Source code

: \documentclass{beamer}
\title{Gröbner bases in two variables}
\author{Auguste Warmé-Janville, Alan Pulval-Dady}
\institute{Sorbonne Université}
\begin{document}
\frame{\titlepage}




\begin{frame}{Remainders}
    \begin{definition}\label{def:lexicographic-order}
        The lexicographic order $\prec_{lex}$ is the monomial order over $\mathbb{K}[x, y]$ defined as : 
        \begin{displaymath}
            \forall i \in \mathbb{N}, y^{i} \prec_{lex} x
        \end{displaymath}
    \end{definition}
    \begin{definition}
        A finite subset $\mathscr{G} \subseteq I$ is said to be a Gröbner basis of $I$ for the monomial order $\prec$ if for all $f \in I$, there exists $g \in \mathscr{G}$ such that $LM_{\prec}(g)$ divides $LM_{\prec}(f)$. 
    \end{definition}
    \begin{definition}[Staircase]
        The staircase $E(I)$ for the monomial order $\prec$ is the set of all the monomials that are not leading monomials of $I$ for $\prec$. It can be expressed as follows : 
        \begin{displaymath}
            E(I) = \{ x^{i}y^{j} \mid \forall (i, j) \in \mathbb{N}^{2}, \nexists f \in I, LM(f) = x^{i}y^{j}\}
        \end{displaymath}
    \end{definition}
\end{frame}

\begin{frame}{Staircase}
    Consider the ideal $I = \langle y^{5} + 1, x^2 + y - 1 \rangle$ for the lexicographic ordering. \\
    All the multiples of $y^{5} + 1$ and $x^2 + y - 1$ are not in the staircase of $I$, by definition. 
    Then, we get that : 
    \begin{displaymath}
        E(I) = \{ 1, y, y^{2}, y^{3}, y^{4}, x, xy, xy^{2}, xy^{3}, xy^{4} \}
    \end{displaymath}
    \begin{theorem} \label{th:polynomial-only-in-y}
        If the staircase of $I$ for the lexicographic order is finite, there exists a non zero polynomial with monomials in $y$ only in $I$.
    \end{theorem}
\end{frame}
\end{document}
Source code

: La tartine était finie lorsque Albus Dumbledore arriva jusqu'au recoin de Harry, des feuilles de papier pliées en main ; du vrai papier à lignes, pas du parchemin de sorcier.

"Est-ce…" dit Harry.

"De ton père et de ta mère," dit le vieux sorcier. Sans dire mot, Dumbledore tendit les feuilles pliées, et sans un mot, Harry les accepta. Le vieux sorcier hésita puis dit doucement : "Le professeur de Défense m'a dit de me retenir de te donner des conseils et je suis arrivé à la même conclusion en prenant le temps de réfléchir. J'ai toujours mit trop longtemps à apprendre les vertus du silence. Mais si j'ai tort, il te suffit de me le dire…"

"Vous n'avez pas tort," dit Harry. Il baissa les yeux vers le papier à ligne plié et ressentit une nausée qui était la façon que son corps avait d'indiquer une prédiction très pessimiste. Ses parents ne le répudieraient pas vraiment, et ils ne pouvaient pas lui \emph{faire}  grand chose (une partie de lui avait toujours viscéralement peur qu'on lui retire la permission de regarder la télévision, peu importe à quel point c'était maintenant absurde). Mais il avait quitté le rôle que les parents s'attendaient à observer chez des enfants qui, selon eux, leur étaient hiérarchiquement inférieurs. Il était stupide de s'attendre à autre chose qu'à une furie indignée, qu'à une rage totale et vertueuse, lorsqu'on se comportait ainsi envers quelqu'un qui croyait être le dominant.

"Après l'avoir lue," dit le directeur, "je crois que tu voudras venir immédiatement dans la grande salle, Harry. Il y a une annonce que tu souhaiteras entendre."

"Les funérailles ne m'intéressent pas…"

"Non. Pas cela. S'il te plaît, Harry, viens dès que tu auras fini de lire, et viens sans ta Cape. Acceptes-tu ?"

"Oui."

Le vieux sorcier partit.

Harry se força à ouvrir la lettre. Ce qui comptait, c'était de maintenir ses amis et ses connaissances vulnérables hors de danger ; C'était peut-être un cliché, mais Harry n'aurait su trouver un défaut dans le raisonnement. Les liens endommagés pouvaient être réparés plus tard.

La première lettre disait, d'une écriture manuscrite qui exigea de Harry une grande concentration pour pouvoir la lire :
○ ○ ○ ○
Problem details
Copy out the entries above again, keeping them exact.

Your response
Source code

: \documentclass{beamer}
\title{Gröbner bases in two variables}
\author{Auguste Warmé-Janville, Alan Pulval-Dady}
\institute{Sorbonne Université}
\begin{document}
\frame{\titlepage}




\begin{frame}{Remainders}
    \begin{definition}\label{def:lexicographic-order}
        The lexicographic order $\prec_{lex}$ is the monomial order over $\mathbb{K}[x, y]$ defined as : 
        \begin{displaymath}
            \forall i \in \mathbb{N}, y^{i} \prec_{lex} x
        \end{displaymath}
    \end{definition}
    \begin{definition}
        A finite subset $\mathscr{G} \subseteq I$ is said to be a Gröbner basis of $I$ for the monomial order $\prec$ if for all $f \in I$, there exists $g \in \mathscr{G}$ such that $LM_{\prec}(g)$ divides $LM_{\prec}(f)$. 
    \end{definition}
    \begin{definition}[Staircase]
        The staircase $E(I)$ for the monomial order $\prec$ is the set of all the monomials that are not leading monomials of $I$ for $\prec$. It can be expressed as follows : 
        \begin{displaymath}
            E(I) = \{ x^{i}y^{j} \mid \forall (i, j) \in \mathbb{N}^{2}, \nexists f \in I, LM(f) = x^{i}y^{j}\}
        \end{displaymath}
    \end{definition}
\end{frame}

\begin{frame}{Staircase}
    Consider the ideal $I = \langle y^{5} + 1, x^2 + y - 1 \rangle$ for the lexicographic ordering. \\
    All the multiples of $y^{5} + 1$ and $x^2 + y - 1$ are not in the staircase of $I$, by definition. 
    Then, we get that : 
    \begin{displaymath}
        E(I) = \{ 1, y, y^{2}, y^{3}, y^{4}, x, xy, xy^{2}, xy^{3}, xy^{4} \}
    \end{displaymath}
    \begin{theorem} \label{th:polynomial-only-in-y}
        If the staircase of $I$ for the lexicographic order is finite, there exists a non zero polynomial with monomials in $y$ only in $I$.
    \end{theorem}
\end{frame}
\end{document}
Source code

: La tartine était finie lorsque Albus Dumbledore arriva jusqu'au recoin de Harry, des feuilles de papier pliées en main ; du vrai papier à lignes, pas du parchemin de sorcier.

"Est-ce…" dit Harry.

"De ton père et de ta mère," dit le vieux sorcier. Sans dire mot, Dumbledore tendit les feuilles pliées, et sans un mot, Harry les accepta. Le vieux sorcier hésita puis dit doucement : "Le professeur de Défense m'a dit de me retenir de te donner des conseils et je suis arrivé à la même conclusion en prenant le temps de réfléchir. J'ai toujours mit trop longtemps à apprendre les vertus du silence. Mais si j'ai tort, il te suffit de me le dire…"

"Vous n'avez pas tort," dit Harry. Il baissa les yeux vers le papier à ligne plié et ressentit une nausée qui était la façon que son corps avait d'indiquer une prédiction très pessimiste. Ses parents ne le répudieraient pas vraiment, et ils ne pouvaient pas lui \emph{faire}  grand chose (une partie de lui avait toujours viscéralement peur qu'on lui retire la permission de regarder la télévision, peu importe à quel point c'était maintenant absurde). Mais il avait quitté le rôle que les parents s'attendaient à observer chez des enfants qui, selon eux, leur étaient hiérarchiquement inférieurs. Il était stupide de s'attendre à autre chose qu'à une furie indignée, qu'à une rage totale et vertueuse, lorsqu'on se comportait ainsi envers quelqu'un qui croyait être le dominant.

"Après l'avoir lue," dit le directeur, "je crois que tu voudras venir immédiatement dans la grande salle, Harry. Il y a une annonce que tu souhaiteras entendre."

"Les funérailles ne m'intéressent pas…"

"Non. Pas cela. S'il te plaît, Harry, viens dès que tu auras fini de lire, et viens sans ta Cape. Acceptes-tu ?"

"Oui."

Le vieux sorcier partit.

Harry se força à ouvrir la lettre. Ce qui comptait, c'était de maintenir ses amis et ses connaissances vulnérables hors de danger ; C'était peut-être un cliché, mais Harry n'aurait su trouver un défaut dans le raisonnement. Les liens endommagés pouvaient être réparés plus tard.

La première lettre disait, d'une écriture manuscrite qui exigea de Harry une grande concentration pour pouvoir la lire :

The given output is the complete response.